Start of Block

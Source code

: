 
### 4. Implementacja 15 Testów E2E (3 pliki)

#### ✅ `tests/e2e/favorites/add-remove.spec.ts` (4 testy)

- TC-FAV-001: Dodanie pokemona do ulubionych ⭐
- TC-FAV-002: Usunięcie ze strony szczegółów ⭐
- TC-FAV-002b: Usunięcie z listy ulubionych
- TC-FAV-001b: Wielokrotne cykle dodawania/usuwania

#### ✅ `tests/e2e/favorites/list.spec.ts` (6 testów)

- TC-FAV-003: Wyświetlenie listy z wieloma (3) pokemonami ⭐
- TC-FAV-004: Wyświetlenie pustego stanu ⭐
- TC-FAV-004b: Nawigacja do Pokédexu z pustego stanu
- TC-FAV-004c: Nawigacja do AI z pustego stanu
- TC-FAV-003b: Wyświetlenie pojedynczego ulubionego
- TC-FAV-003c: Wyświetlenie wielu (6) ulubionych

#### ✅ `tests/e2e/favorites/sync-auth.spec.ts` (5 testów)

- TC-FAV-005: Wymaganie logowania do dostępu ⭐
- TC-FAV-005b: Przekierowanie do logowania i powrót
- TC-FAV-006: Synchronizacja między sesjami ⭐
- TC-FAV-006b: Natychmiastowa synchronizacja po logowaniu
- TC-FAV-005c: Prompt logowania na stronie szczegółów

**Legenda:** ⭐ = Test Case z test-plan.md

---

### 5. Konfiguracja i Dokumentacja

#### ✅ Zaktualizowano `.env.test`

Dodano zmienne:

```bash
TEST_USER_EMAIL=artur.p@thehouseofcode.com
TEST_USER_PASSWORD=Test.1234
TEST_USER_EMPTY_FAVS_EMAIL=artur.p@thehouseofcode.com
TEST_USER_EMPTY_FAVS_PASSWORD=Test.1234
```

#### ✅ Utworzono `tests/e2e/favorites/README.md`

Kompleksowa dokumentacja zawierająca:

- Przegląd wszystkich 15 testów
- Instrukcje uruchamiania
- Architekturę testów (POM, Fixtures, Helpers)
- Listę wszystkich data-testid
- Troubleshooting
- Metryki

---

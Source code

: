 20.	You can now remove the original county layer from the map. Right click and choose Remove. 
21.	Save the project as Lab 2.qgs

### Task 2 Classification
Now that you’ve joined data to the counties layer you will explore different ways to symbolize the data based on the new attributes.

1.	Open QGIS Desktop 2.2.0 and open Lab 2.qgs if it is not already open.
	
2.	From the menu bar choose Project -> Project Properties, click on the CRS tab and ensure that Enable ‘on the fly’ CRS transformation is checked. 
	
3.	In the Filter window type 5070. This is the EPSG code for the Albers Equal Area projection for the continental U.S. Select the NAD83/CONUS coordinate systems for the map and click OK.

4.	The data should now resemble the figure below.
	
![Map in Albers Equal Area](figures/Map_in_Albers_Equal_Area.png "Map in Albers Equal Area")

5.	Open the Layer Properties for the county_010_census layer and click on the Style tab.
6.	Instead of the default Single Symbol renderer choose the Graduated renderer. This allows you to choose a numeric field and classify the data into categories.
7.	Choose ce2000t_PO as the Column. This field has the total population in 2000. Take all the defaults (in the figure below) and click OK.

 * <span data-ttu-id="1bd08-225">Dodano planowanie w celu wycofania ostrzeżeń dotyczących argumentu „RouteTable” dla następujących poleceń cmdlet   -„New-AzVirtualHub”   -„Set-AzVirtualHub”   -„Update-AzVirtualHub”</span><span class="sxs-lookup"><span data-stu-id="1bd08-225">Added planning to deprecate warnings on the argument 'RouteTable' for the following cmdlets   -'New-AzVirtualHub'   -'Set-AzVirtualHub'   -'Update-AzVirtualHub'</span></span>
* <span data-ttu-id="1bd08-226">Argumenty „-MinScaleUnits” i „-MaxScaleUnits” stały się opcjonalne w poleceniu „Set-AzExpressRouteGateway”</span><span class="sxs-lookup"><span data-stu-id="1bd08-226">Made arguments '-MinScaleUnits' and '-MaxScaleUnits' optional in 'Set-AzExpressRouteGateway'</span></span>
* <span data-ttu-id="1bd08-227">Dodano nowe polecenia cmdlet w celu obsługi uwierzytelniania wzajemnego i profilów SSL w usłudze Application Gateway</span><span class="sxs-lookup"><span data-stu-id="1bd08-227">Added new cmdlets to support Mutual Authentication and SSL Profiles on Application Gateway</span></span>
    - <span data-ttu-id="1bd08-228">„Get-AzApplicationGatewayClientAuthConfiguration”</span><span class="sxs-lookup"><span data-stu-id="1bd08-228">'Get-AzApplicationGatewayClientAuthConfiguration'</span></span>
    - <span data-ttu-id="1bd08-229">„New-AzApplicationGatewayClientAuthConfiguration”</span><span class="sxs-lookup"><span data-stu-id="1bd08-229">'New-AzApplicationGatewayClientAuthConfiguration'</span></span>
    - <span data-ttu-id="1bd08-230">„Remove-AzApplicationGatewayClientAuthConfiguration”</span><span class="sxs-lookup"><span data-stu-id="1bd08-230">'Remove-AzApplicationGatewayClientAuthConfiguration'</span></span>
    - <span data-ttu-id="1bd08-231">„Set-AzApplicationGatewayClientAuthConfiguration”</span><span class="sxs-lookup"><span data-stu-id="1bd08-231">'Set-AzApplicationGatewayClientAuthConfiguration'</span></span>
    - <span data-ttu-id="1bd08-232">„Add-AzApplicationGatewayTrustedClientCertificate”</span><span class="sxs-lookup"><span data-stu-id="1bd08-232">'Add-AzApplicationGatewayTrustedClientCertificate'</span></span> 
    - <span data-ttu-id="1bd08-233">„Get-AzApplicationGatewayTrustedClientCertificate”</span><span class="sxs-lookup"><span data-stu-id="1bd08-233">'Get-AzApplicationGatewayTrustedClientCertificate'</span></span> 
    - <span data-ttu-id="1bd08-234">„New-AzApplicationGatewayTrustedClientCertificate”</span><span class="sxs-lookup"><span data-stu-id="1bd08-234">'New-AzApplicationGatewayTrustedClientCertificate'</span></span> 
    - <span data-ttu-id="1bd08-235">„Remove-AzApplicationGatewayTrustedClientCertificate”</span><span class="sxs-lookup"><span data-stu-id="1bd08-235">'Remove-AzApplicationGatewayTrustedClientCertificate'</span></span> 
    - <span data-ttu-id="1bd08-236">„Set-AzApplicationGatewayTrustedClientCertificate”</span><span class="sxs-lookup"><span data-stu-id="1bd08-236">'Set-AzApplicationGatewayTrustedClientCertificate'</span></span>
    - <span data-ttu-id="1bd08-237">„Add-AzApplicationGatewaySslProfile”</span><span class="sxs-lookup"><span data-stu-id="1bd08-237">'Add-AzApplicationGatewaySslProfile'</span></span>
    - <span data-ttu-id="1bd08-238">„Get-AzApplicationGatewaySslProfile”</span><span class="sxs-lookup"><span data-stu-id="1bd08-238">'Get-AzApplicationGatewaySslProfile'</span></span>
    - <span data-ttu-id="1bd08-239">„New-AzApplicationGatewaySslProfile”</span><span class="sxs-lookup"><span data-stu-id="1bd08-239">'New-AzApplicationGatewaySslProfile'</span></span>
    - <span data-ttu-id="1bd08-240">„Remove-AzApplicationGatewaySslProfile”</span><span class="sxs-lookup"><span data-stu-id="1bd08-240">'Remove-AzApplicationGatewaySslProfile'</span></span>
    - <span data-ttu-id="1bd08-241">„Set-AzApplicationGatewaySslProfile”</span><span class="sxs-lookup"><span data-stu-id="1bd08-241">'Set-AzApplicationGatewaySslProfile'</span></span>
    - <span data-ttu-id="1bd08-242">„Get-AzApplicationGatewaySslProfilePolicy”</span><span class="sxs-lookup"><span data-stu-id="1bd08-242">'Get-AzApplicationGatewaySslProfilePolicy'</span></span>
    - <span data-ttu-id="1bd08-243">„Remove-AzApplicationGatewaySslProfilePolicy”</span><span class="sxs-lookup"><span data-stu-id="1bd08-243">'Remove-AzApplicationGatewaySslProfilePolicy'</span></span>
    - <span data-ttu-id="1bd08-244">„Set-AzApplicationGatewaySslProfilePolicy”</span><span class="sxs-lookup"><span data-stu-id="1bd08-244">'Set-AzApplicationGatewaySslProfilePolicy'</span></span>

End of Block

Problem to work on
Show every line of the listing containing the string "favorites" by copying it.

Answer to this problem
#### ✅ `tests/e2e/favorites/add-remove.spec.ts` (4 testy)
#### ✅ `tests/e2e/favorites/list.spec.ts` (6 testów)
#### ✅ `tests/e2e/favorites/sync-auth.spec.ts` (5 testów)
#### ✅ Utworzono `tests/e2e/favorites/README.md`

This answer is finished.